The film was screened retrospective on August 13, 2016 at the Independence Day Film Festival jointly presented by the Indian Directorate of Film Festivals and Ministry of Defense, commemorating 70th Indian Independence Day. Produced by Sudhir Phadke who also composed music for this, it has been directed by Ved Rahi. Prabhakar Mone has been its chief production controller.

Cast
Shailendra Gaur as Vinayak Damodar Savarkar
Surendra Rajan as Mohandas Karamchand Gandhi
Navni Parihar as Mai Savarkar
Sushmeena Parihar as Savarkar's son 
Mrinal Kulkarni
Pankaj Berry as Madan Lal Dhingra
Ram Awana
Rohitash Gaud as Ganesh Damodar Savarkar
Arun Shekhar
Tom Alter
Bob Christo
Sunil Shende
Arun Bakshi
Supriya Karni
Madhusudan Tamhane

Production
This film was produced by Savarkar Darshan Prathisthan under the president-ship of Sudhir Phadke.
The film is reportedly the first movie in the world financed by public donations. In an interview Ved Rahi the informed that the first contribution was made by Lata Mukadam, who "spontaneously" donated her gold bangles. A Times of India story dated 18 September 2001 quotes Prabhakar Mone; "more than 10000 people contributed from Rs. Five to Rs. Fifty lakh. Four years back, our present prime minister Atal Bihari Vajpayee himself helped in raising Rs. 30 lakh for the movie by giving a lecture in the US... Prominent singers like Asha Bhosle, Pt. Bhimsen Joshi and Anup Jalota also aided in fund-raising."

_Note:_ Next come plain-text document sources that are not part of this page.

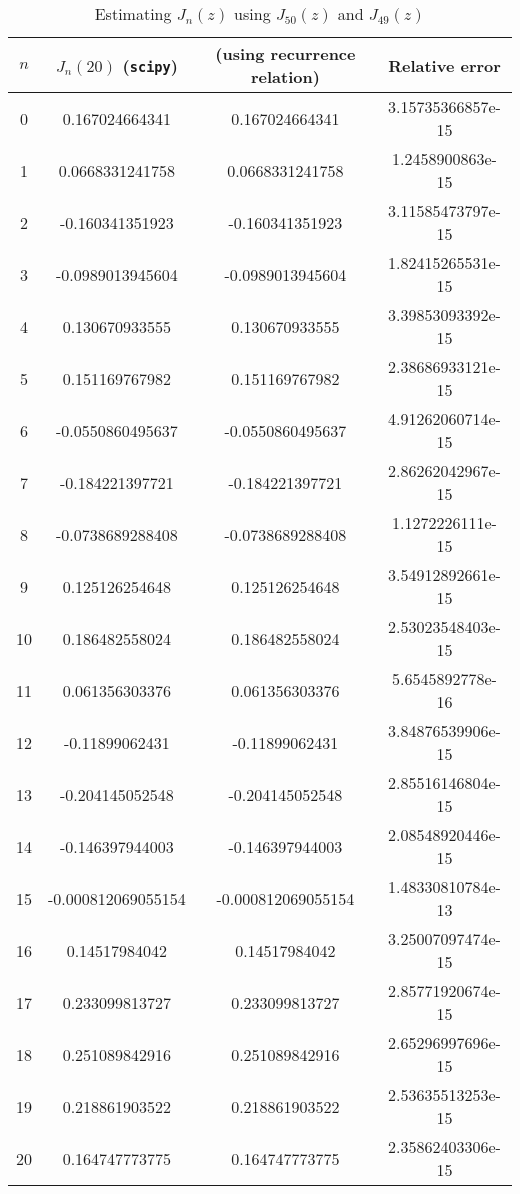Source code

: \documentclass[10pt]{article}
\begin{document}
\begin{table}[H] 
\caption{Estimating $ J_{n}(z) $ using $ J_{50}(z) $ and $ J_{49}(z) $} %
\centering %
\begin{tabular}{c c c c} %
\hline\hline %
$n$ & $J_n(20)$ (\verb+scipy+) & (using recurrence relation) & Relative error \\ [0.5ex] %
\hline %
0 & 0.167024664341 & 0.167024664341 & 3.15735366857e-15 \\
1 & 0.0668331241758 & 0.0668331241758 & 1.2458900863e-15 \\
2 & -0.160341351923 & -0.160341351923 & 3.11585473797e-15 \\
3 & -0.0989013945604 & -0.0989013945604 & 1.82415265531e-15 \\
4 & 0.130670933555 & 0.130670933555 & 3.39853093392e-15 \\
5 & 0.151169767982 & 0.151169767982 & 2.38686933121e-15 \\
6 & -0.0550860495637 & -0.0550860495637 & 4.91262060714e-15 \\
7 & -0.184221397721 & -0.184221397721 & 2.86262042967e-15 \\
8 & -0.0738689288408 & -0.0738689288408 & 1.1272226111e-15 \\
9 & 0.125126254648 & 0.125126254648 & 3.54912892661e-15 \\
10 & 0.186482558024 & 0.186482558024 & 2.53023548403e-15 \\
11 & 0.061356303376 & 0.061356303376 & 5.6545892778e-16 \\
12 & -0.11899062431 & -0.11899062431 & 3.84876539906e-15 \\
13 & -0.204145052548 & -0.204145052548 & 2.85516146804e-15 \\
14 & -0.146397944003 & -0.146397944003 & 2.08548920446e-15 \\
15 & -0.000812069055154 & -0.000812069055154 & 1.48330810784e-13 \\
16 & 0.14517984042 & 0.14517984042 & 3.25007097474e-15 \\
17 & 0.233099813727 & 0.233099813727 & 2.85771920674e-15 \\
18 & 0.251089842916 & 0.251089842916 & 2.65296997696e-15 \\
19 & 0.218861903522 & 0.218861903522 & 2.53635513253e-15 \\
20 & 0.164747773775 & 0.164747773775 & 2.35862403306e-15 \\

\end{tabular}
\end{table}
\end{document}
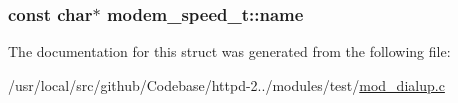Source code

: \subsubsection[{\texorpdfstring{name}{name}}]{\setlength{\rightskip}{0pt plus 5cm}const char$\ast$ modem\+\_\+speed\+\_\+t\+::name}\hypertarget{structmodem__speed__t_ac22fb06455dd0bf6ffc512adaab9679c}{}\label{structmodem__speed__t_ac22fb06455dd0bf6ffc512adaab9679c}


The documentation for this struct was generated from the following file\+:\begin{DoxyCompactItemize}
\item 
/usr/local/src/github/\+Codebase/httpd-\/2../modules/test/\hyperlink{mod__dialup_8c}{mod\+\_\+dialup.\+c}\end{DoxyCompactItemize}
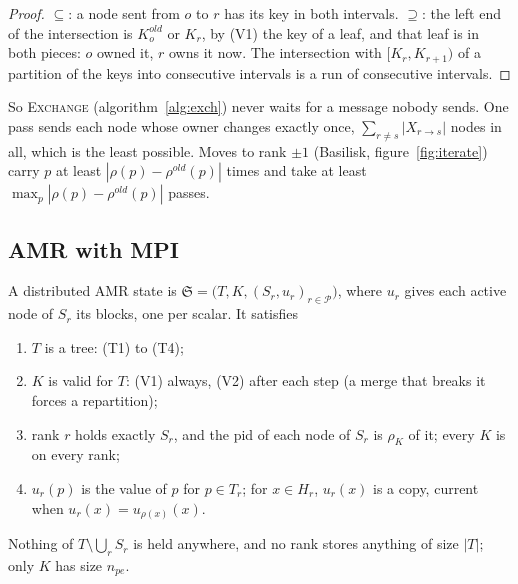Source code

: \begin{proof}
  $\subseteq$: a node sent from $o$ to $r$ has its key in both intervals.
  $\supseteq$: the left end of the intersection is $K^{old}_o$ or $K_r$,
  by (V1) the key of a leaf, and that leaf is in both pieces: $o$ owned it,
  $r$ owns it now. The intersection with $[K_r, K_{r+1})$ of a partition
  of the keys into consecutive intervals is a run of consecutive intervals.
\end{proof}

So \textsc{Exchange} (algorithm~\ref{alg:exch}) never waits for a message
nobody sends. One pass sends each node whose owner changes exactly once,
$\sum_{r \ne s} |X_{r \to s}|$ nodes in all, which is the least possible.
Moves to rank $\pm 1$ (Basilisk, figure~\ref{fig:iterate}) carry $p$ at
least $|\rho(p) - \rho^{old}(p)|$ times and take at least $\max_p |\rho(p)
- \rho^{old}(p)|$ passes.

\subsection{AMR with MPI}
\label{sec:amr-mpi}

\begin{definition}
  \label{def:state}
  A distributed AMR state is $\mathfrak{S} = \big(T, K, (S_r, u_r)_{r \in
  \mathcal{P}}\big)$, where $u_r$ gives each active node of $S_r$ its
  blocks, one per scalar. It satisfies
  \begin{enumerate}[label=(I\arabic*)]
    \item $T$ is a tree: (T1) to (T4);
    \item $K$ is valid for $T$: (V1) always, (V2) after each step (a merge
      that breaks it forces a repartition);
    \item rank $r$ holds exactly $S_r$, and the pid of each node of $S_r$ is
      $\rho_K$ of it; every $K$ is on every rank;
    \item $u_r(p)$ is the value of $p$ for $p \in T_r$; for $x \in H_r$,
      $u_r(x)$ is a copy, current when $u_r(x) = u_{\rho(x)}(x)$.
  \end{enumerate}
  Nothing of $T \setminus \bigcup_r S_r$ is held anywhere, and no rank
  stores anything of size $|T|$; only $K$ has size $n_{pe}$.
\end{definition}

The muhurat shot of the film was taken in 1990, changes to the team resulted in a delayed completion, by 15 September 1998, a fresh muhurat shot taken under director Ram Gabale who was the eighth's person chosen for the job, and script-writer D. M. Mirasdar who was the tenth script writer engaged. The other directors involved were Rajdatta, Basu Bhattacharya, Hrishikesh Mukherjee, Dr. Chandraprakash Dwivedi, Ved Rahi, Pradeep Dikshit and Prabhakar Pendharkar. Script-writers earlier working on the project were G. R. Kamat, Ved Rahi, Dr. Chandraprakash Dwivedi, Vasant Deo and Shrinivas Joshi.

Release
It premiered on 16 November 2001, in Mumbai, New Delhi, Nagpur and six other Indian cities. On 28 May 2012 its Gujarati language version was released by the chief minister of Gujarat, Narendra Modi. This version was released on DVD format.

Reception
Anjum N reviewing the film for Rediff.com notes that though the film took a long time to produce this time lag is not evident. He also mentions the film publicity brochures that declare the film as "financed 'by the people'".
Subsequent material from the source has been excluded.